Material shown ▸
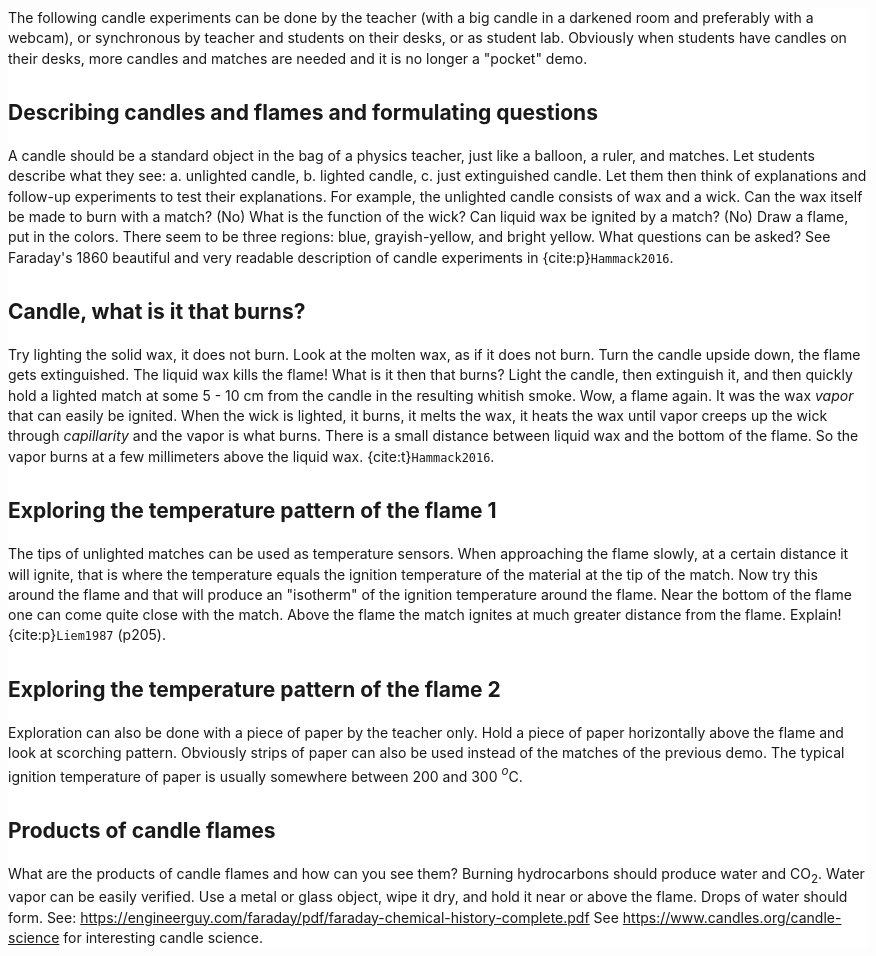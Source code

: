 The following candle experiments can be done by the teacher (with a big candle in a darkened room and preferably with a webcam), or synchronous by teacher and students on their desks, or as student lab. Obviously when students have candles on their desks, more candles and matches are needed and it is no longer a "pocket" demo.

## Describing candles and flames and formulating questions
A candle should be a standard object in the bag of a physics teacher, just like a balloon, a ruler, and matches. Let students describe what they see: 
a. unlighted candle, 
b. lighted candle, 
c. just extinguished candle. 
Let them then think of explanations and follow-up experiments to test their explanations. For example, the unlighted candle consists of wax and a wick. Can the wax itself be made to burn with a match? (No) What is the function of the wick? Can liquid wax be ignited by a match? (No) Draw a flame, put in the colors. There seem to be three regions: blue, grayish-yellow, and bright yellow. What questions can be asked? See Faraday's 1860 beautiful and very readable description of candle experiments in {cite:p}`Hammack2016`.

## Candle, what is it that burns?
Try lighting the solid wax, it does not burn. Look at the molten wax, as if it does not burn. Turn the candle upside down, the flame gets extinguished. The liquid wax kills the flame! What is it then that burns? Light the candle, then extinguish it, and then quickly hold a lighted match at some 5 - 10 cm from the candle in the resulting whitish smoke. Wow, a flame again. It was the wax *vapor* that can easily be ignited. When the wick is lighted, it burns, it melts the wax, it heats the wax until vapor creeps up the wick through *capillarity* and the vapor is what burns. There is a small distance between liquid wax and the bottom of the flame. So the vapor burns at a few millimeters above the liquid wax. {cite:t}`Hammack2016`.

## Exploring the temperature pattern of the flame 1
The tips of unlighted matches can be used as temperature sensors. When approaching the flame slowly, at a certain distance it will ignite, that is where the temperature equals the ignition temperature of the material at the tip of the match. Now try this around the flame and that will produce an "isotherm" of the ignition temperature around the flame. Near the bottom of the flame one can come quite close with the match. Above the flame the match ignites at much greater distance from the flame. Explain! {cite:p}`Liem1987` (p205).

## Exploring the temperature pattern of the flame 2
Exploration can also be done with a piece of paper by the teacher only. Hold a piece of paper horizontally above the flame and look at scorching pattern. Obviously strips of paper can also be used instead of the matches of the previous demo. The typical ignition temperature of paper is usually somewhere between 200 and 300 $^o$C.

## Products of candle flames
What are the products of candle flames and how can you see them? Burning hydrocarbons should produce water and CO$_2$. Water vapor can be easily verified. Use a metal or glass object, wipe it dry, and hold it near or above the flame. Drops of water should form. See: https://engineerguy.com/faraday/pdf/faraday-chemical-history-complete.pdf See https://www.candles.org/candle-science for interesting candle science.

Problem description ▸
Produce the lines from the first line of the entries through the line that contains "c. just extinguished candle.", exactly, leaving the pictures behind.

Solution ▸
Source code

: The following candle experiments can be done by the teacher (with a big candle in a darkened room and preferably with a webcam), or synchronous by teacher and students on their desks, or as student lab. Obviously when students have candles on their desks, more candles and matches are needed and it is no longer a "pocket" demo.

## Describing candles and flames and formulating questions
A candle should be a standard object in the bag of a physics teacher, just like a balloon, a ruler, and matches. Let students describe what they see: 
a. unlighted candle, 
b. lighted candle, 
c. just extinguished candle. 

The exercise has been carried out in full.